What is being asked: Without copying any picture, return all lines below exactly.

─── Entries provided ───

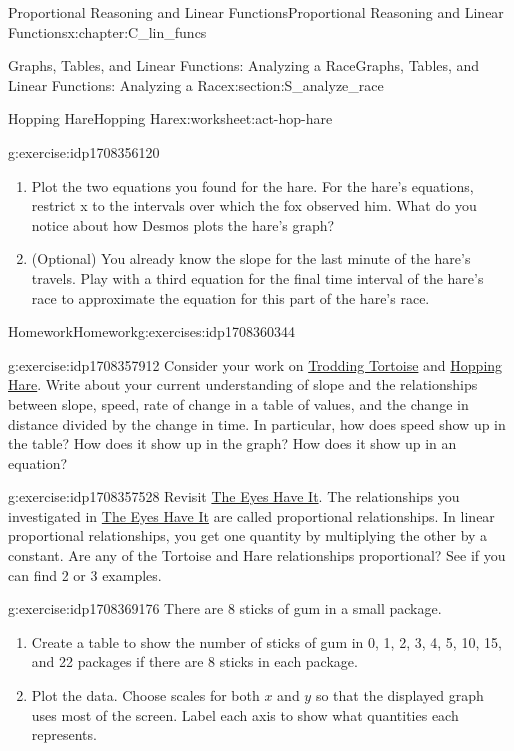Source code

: \documentclass[oneside,10pt,]{book}
\numberwithin{equation}{chapter}
\begin{document}
\begin{chapterptx}{Proportional Reasoning and Linear Functions}{}{Proportional Reasoning and Linear Functions}{}{}{x:chapter:C_lin_funcs}
\begin{sectionptx}{Graphs, Tables, and Linear Functions: Analyzing a Race}{}{Graphs, Tables, and Linear Functions: Analyzing a Race}{}{}{x:section:S_analyze_race}
\begin{worksheet-subsection}{Hopping Hare}{}{Hopping Hare}{}{}{x:worksheet:act-hop-hare}
\begin{divisionexercise}{6}{}{}{g:exercise:idp1708356120}
\begin{enumerate}[font=\bfseries,label=(\alph*),ref=\alph*]
\item{}Plot the two equations you found for the hare. For the hare's equations, restrict x to the intervals over which the fox observed him. What do you notice about how Desmos plots the hare's graph?%
\item{}(Optional) You already know the slope for the last minute of the hare's travels. Play with a third equation for the final time interval of the hare's race to approximate the equation for this part of the hare's race.%
\end{enumerate}
\end{divisionexercise}%
\end{worksheet-subsection}
\restoregeometry
%
%
\typeout{************************************************}
\typeout{************************************************}
%
\begin{exercises-subsection}{Homework}{}{Homework}{}{}{g:exercises:idp1708360344}
\begin{divisionexercise}{1}{}{}{g:exercise:idp1708357912}%
Consider your work on \hyperref[x:worksheet:act-trod-tort]{Trodding Tortoise} and \hyperref[x:worksheet:act-hop-hare]{Hopping Hare}. Write about your current understanding of slope and the relationships between slope, speed, rate of change in a table of values, and the change in distance divided by the change in time. In particular, how does speed show up in the table? How does it show up in the graph? How does it show up in an equation?%
\end{divisionexercise}%
\begin{divisionexercise}{2}{}{}{g:exercise:idp1708357528}%
Revisit \hyperref[x:worksheet:act-eyes]{The Eyes Have It}. The relationships you investigated in \hyperref[x:worksheet:act-eyes]{The Eyes Have It} are called proportional relationships. In linear proportional relationships, you get one quantity by multiplying the other by a constant. Are any of the Tortoise and Hare relationships proportional? See if you can find 2 or 3 examples.%
\end{divisionexercise}%
\begin{divisionexercise}{3}{}{}{g:exercise:idp1708369176}%
There are 8 sticks of gum in a small package.%
\begin{enumerate}[font=\bfseries,label=(\alph*),ref=\alph*]
\item{}Create a table to show the number of sticks of gum in 0, 1, 2, 3, 4, 5, 10, 15, and 22 packages if there are 8 sticks in each package.%
\item{}Plot the data. Choose scales for both \(x\) and \(y\) so that the displayed graph uses most of the screen. Label each axis to show what quantities each represents.%

\end{enumerate}
\end{divisionexercise}
\end{exercises-subsection}
\end{sectionptx}
\end{chapterptx}
\end{document}
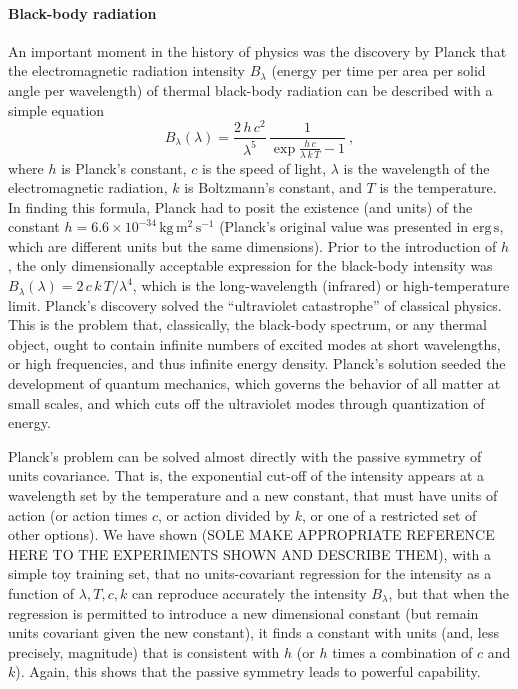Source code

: \documentclass{article}
\theoremstyle{plain}
\theoremstyle{definition}
\theoremstyle{remark}
\newcommand{\unit}[1]{\mathrm{#1}}
\newcommand{\kg}{\unit{kg}}
\newcommand{\m}{\unit{m}}
\newcommand{\s}{\unit{s}}
\begin{document}
\paragraph{Black-body radiation}
An important moment in the history of physics was the discovery by Planck that the electromagnetic radiation intensity $B_\lambda$ (energy per time per area per solid angle per wavelength) of thermal black-body radiation can be described with a simple equation \cite{planck}
\begin{equation}
    B_\lambda(\lambda) = \frac{2\,h\,c^2}{\lambda^5}\,\frac{1}{\exp\frac{h\,c}{\lambda\,k\,T} - 1}~,
\end{equation}
where $h$ is Planck's constant,
$c$ is the speed of light,
$\lambda$ is the wavelength of the electromagnetic radiation,
$k$ is Boltzmann's constant,
and $T$ is the temperature.
In finding this formula, Planck had to posit the existence (and units) of the constant $h=6.6\times 10^{-34}\,\kg\,\m^2\,\s^{-1}$ (Planck's original value was presented in $\mathrm{erg}\,\s$, which are different units but the same dimensions).
Prior to the introduction of $h$, the only dimensionally acceptable expression for the black-body intensity was $B_\lambda(\lambda)=2\,c\,k\,T/\lambda^4$, which is the long-wavelength (infrared) or high-temperature limit.
Planck's discovery solved the ``ultraviolet catastrophe'' of classical physics.
This is the problem that, classically, the black-body spectrum, or any thermal object, ought to contain infinite numbers of excited modes at short wavelengths, or high frequencies, and thus infinite energy density.
Planck's solution seeded the development of quantum mechanics, which governs the behavior of all matter at small scales, and which cuts off the ultraviolet modes through quantization of energy.

Planck's problem can be solved almost directly with the passive symmetry of units covariance.
That is, the exponential cut-off of the intensity appears at a wavelength set by the temperature and a new constant, that must have units of action (or action times $c$, or action divided by $k$, or one of a restricted set of other options).
We have shown (SOLE MAKE APPROPRIATE REFERENCE HERE TO THE EXPERIMENTS SHOWN AND DESCRIBE THEM), with a simple toy training set, that no units-covariant regression for the intensity as a function of $\lambda, T, c, k$ can reproduce accurately the intensity $B_\lambda$, but that when the regression is permitted to introduce a new dimensional constant (but remain units covariant given the new constant), it finds a constant with units (and, less precisely, magnitude) that is consistent with $h$ (or $h$ times a combination of $c$ and $k$).
Again, this shows that the passive symmetry leads to powerful capability.
\end{document}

───

Result below:
Source code

: \documentclass[oneside,10pt,]{book}
\numberwithin{equation}{chapter}
\begin{document}
\begin{chapterptx}{Proportional Reasoning and Linear Functions}{}{Proportional Reasoning and Linear Functions}{}{}{x:chapter:C_lin_funcs}
\begin{sectionptx}{Graphs, Tables, and Linear Functions: Analyzing a Race}{}{Graphs, Tables, and Linear Functions: Analyzing a Race}{}{}{x:section:S_analyze_race}
\begin{worksheet-subsection}{Hopping Hare}{}{Hopping Hare}{}{}{x:worksheet:act-hop-hare}
\begin{divisionexercise}{6}{}{}{g:exercise:idp1708356120}
\begin{enumerate}[font=\bfseries,label=(\alph*),ref=\alph*]
\item{}Plot the two equations you found for the hare. For the hare's equations, restrict x to the intervals over which the fox observed him. What do you notice about how Desmos plots the hare's graph?%
\item{}(Optional) You already know the slope for the last minute of the hare's travels. Play with a third equation for the final time interval of the hare's race to approximate the equation for this part of the hare's race.%
\end{enumerate}
\end{divisionexercise}%
\end{worksheet-subsection}
\restoregeometry
%
%
\typeout{************************************************}
\typeout{************************************************}
%
\begin{exercises-subsection}{Homework}{}{Homework}{}{}{g:exercises:idp1708360344}
\begin{divisionexercise}{1}{}{}{g:exercise:idp1708357912}%
Consider your work on \hyperref[x:worksheet:act-trod-tort]{Trodding Tortoise} and \hyperref[x:worksheet:act-hop-hare]{Hopping Hare}. Write about your current understanding of slope and the relationships between slope, speed, rate of change in a table of values, and the change in distance divided by the change in time. In particular, how does speed show up in the table? How does it show up in the graph? How does it show up in an equation?%
\end{divisionexercise}%
\begin{divisionexercise}{2}{}{}{g:exercise:idp1708357528}%
Revisit \hyperref[x:worksheet:act-eyes]{The Eyes Have It}. The relationships you investigated in \hyperref[x:worksheet:act-eyes]{The Eyes Have It} are called proportional relationships. In linear proportional relationships, you get one quantity by multiplying the other by a constant. Are any of the Tortoise and Hare relationships proportional? See if you can find 2 or 3 examples.%
\end{divisionexercise}%
\begin{divisionexercise}{3}{}{}{g:exercise:idp1708369176}%
There are 8 sticks of gum in a small package.%
\begin{enumerate}[font=\bfseries,label=(\alph*),ref=\alph*]
\item{}Create a table to show the number of sticks of gum in 0, 1, 2, 3, 4, 5, 10, 15, and 22 packages if there are 8 sticks in each package.%
\item{}Plot the data. Choose scales for both \(x\) and \(y\) so that the displayed graph uses most of the screen. Label each axis to show what quantities each represents.%

\end{enumerate}
\end{divisionexercise}
\end{exercises-subsection}
\end{sectionptx}
\end{chapterptx}
\end{document}
Source code

: \documentclass{article}
\theoremstyle{plain}
\theoremstyle{definition}
\theoremstyle{remark}
\newcommand{\unit}[1]{\mathrm{#1}}
\newcommand{\kg}{\unit{kg}}
\newcommand{\m}{\unit{m}}
\newcommand{\s}{\unit{s}}
\begin{document}
\paragraph{Black-body radiation}
An important moment in the history of physics was the discovery by Planck that the electromagnetic radiation intensity $B_\lambda$ (energy per time per area per solid angle per wavelength) of thermal black-body radiation can be described with a simple equation \cite{planck}
\begin{equation}
    B_\lambda(\lambda) = \frac{2\,h\,c^2}{\lambda^5}\,\frac{1}{\exp\frac{h\,c}{\lambda\,k\,T} - 1}~,
\end{equation}
where $h$ is Planck's constant,
$c$ is the speed of light,
$\lambda$ is the wavelength of the electromagnetic radiation,
$k$ is Boltzmann's constant,
and $T$ is the temperature.
In finding this formula, Planck had to posit the existence (and units) of the constant $h=6.6\times 10^{-34}\,\kg\,\m^2\,\s^{-1}$ (Planck's original value was presented in $\mathrm{erg}\,\s$, which are different units but the same dimensions).
Prior to the introduction of $h$, the only dimensionally acceptable expression for the black-body intensity was $B_\lambda(\lambda)=2\,c\,k\,T/\lambda^4$, which is the long-wavelength (infrared) or high-temperature limit.
Planck's discovery solved the ``ultraviolet catastrophe'' of classical physics.
This is the problem that, classically, the black-body spectrum, or any thermal object, ought to contain infinite numbers of excited modes at short wavelengths, or high frequencies, and thus infinite energy density.
Planck's solution seeded the development of quantum mechanics, which governs the behavior of all matter at small scales, and which cuts off the ultraviolet modes through quantization of energy.

Planck's problem can be solved almost directly with the passive symmetry of units covariance.
That is, the exponential cut-off of the intensity appears at a wavelength set by the temperature and a new constant, that must have units of action (or action times $c$, or action divided by $k$, or one of a restricted set of other options).
We have shown (SOLE MAKE APPROPRIATE REFERENCE HERE TO THE EXPERIMENTS SHOWN AND DESCRIBE THEM), with a simple toy training set, that no units-covariant regression for the intensity as a function of $\lambda, T, c, k$ can reproduce accurately the intensity $B_\lambda$, but that when the regression is permitted to introduce a new dimensional constant (but remain units covariant given the new constant), it finds a constant with units (and, less precisely, magnitude) that is consistent with $h$ (or $h$ times a combination of $c$ and $k$).
Again, this shows that the passive symmetry leads to powerful capability.
\end{document}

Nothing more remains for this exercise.